▸ **EXERCISE**: Where does the word "vercel" occur in the data below? Copy each line that holds it.

(Beginning of SOURCE INFORMATION)

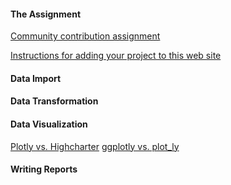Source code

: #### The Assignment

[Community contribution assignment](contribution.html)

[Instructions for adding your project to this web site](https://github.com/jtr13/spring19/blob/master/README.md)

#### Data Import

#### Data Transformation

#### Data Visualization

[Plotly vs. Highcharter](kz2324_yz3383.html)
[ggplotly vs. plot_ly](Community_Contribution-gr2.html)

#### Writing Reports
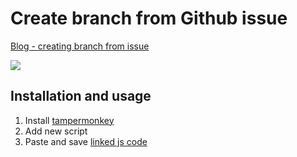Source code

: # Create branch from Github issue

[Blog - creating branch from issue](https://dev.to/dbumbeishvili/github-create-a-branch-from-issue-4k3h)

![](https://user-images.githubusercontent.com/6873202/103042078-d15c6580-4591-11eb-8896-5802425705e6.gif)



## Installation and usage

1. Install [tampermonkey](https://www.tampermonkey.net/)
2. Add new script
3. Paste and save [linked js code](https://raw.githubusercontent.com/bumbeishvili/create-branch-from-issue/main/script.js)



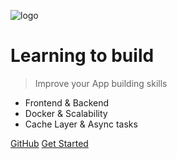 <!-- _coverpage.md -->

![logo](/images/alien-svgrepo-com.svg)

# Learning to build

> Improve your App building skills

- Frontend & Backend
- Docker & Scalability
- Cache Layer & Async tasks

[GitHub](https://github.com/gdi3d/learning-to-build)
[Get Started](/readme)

(End of SOURCE INFORMATION)
(Beginning of SOURCE INFORMATION)

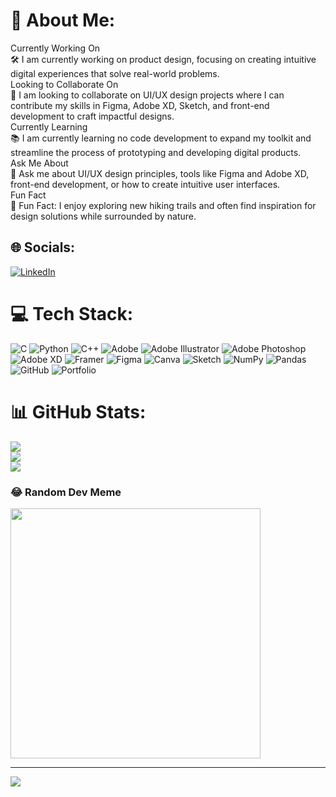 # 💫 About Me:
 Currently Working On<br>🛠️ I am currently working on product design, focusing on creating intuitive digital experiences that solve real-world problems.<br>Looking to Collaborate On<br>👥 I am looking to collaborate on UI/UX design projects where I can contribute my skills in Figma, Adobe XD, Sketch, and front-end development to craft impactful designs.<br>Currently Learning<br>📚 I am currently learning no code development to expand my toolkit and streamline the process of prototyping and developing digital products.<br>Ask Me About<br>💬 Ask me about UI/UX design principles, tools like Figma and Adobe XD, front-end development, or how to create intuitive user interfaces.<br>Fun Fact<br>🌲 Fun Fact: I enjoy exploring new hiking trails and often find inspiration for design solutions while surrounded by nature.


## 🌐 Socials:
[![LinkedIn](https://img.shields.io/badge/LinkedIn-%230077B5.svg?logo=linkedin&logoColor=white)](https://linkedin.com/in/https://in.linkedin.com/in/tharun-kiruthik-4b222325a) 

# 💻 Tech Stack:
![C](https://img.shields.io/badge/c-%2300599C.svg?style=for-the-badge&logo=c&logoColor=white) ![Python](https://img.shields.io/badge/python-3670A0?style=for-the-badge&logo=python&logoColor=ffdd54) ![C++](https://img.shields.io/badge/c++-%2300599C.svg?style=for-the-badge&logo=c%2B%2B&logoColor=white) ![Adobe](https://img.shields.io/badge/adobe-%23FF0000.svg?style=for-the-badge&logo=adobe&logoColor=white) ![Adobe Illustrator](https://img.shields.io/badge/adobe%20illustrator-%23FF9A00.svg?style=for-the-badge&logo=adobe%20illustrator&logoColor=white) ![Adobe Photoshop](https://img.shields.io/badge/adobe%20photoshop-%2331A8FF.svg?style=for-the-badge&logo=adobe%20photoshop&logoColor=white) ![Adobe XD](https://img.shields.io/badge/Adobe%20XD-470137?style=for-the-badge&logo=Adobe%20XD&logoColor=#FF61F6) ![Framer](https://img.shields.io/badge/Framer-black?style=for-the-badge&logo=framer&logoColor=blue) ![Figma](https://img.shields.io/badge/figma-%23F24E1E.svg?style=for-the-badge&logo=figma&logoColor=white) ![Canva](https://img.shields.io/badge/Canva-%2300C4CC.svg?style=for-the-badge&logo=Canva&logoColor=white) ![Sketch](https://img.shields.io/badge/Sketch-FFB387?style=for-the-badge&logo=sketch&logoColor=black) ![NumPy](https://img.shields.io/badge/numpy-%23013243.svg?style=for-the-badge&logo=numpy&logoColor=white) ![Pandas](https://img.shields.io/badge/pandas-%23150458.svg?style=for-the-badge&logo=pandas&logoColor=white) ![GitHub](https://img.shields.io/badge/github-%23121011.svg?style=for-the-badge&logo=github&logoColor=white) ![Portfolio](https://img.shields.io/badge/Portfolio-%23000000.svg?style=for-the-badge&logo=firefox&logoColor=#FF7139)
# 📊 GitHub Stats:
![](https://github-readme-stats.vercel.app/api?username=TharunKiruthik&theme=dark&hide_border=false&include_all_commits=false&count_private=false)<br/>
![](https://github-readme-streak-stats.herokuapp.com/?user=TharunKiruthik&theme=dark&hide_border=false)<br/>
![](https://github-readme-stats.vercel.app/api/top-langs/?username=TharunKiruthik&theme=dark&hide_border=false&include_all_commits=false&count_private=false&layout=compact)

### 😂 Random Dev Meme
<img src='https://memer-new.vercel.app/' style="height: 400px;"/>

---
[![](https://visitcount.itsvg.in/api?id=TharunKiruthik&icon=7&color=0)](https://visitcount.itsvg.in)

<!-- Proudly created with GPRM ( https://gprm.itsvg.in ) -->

(End of SOURCE INFORMATION)

▸ **SOLVED EXERCISE**:
![](https://github-readme-stats.vercel.app/api?username=TharunKiruthik&theme=dark&hide_border=false&include_all_commits=false&count_private=false)<br/>
![](https://github-readme-stats.vercel.app/api/top-langs/?username=TharunKiruthik&theme=dark&hide_border=false&include_all_commits=false&count_private=false&layout=compact)
<img src='https://memer-new.vercel.app/' style="height: 400px;"/>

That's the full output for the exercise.